■ Required work ■
Gather all lines in the records below that include the word "documentclass".

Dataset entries
────────────────────

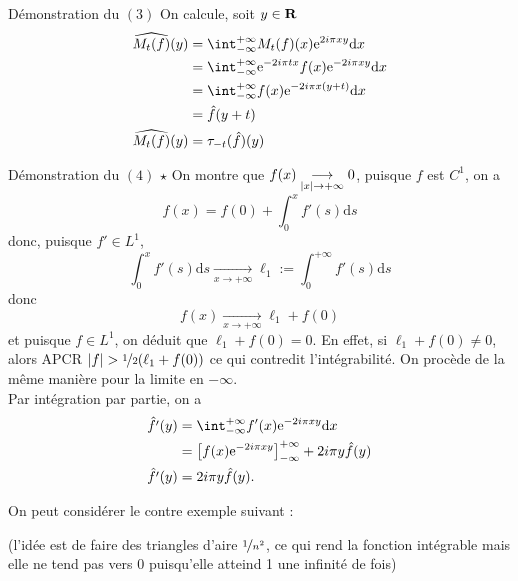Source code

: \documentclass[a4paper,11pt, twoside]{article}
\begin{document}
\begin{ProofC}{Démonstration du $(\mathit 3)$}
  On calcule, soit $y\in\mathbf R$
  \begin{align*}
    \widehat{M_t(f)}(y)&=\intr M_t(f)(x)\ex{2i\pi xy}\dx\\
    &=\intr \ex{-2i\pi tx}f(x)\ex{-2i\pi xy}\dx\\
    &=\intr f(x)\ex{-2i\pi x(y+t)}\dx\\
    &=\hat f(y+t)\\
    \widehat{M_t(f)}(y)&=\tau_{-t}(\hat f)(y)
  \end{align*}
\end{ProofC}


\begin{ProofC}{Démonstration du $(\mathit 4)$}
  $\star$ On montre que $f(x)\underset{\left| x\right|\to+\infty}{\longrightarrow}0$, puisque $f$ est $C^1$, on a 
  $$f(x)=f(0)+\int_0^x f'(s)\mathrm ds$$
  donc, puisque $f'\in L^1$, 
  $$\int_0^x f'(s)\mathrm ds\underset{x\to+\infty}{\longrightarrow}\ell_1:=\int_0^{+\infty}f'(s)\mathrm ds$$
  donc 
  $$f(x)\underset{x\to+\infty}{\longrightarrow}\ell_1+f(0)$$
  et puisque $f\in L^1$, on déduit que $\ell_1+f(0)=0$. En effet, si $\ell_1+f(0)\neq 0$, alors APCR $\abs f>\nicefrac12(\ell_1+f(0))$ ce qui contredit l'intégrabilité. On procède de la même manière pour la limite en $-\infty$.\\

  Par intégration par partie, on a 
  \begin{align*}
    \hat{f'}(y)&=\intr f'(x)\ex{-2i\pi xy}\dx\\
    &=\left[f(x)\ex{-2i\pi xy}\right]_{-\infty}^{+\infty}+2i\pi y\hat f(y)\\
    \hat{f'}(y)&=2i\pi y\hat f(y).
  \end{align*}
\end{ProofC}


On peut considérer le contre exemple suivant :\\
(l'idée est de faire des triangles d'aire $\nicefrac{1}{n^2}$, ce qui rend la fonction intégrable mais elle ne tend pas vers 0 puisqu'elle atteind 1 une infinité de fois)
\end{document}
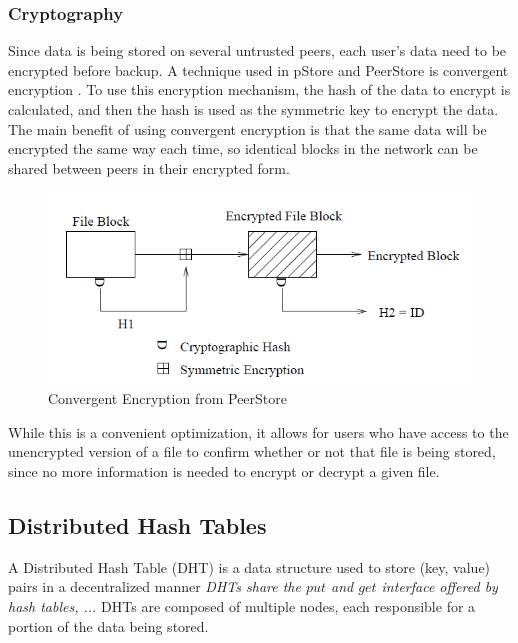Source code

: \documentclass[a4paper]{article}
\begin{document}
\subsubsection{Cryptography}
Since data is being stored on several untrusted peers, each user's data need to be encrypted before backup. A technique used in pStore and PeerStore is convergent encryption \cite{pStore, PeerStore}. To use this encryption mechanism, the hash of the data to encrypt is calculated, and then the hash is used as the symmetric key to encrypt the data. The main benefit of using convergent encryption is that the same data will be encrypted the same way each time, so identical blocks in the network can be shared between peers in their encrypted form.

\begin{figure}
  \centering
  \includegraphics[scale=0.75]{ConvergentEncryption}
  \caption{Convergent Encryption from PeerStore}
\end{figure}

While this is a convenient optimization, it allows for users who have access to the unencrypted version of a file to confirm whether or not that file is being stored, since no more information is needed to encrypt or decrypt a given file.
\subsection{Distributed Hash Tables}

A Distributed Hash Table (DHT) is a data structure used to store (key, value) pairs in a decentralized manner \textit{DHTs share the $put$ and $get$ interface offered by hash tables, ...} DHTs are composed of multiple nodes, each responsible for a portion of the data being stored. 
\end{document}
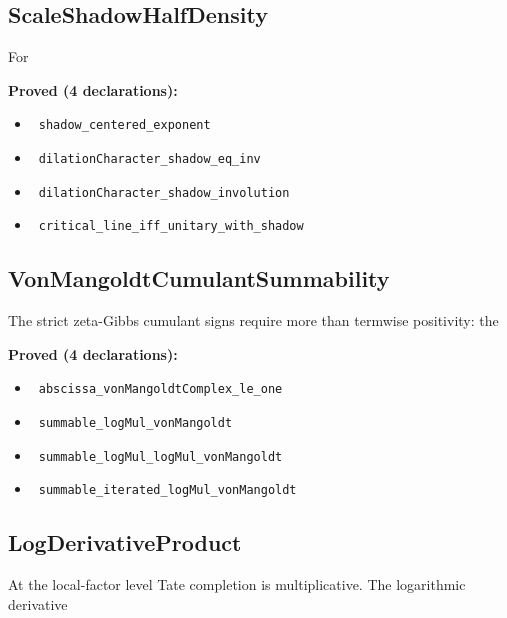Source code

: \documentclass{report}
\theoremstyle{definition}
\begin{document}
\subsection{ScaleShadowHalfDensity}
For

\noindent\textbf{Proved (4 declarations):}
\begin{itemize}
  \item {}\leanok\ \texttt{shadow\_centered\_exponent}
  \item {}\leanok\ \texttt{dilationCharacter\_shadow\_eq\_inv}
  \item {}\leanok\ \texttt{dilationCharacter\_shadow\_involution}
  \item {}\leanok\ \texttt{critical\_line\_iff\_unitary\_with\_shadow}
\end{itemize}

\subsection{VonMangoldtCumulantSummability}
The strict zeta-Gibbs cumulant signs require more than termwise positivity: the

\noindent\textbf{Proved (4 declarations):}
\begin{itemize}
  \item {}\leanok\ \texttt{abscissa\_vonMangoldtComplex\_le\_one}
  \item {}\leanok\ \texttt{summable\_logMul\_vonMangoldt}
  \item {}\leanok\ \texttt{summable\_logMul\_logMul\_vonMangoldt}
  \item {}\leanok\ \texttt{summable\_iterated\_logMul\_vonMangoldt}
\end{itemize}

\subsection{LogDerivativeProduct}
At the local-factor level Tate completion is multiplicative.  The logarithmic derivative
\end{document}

────────────────────

■ Exercise answer ■
: \documentclass[a4paper,11pt, twoside]{article}
: \documentclass[a4paper]{article}
: \documentclass{report}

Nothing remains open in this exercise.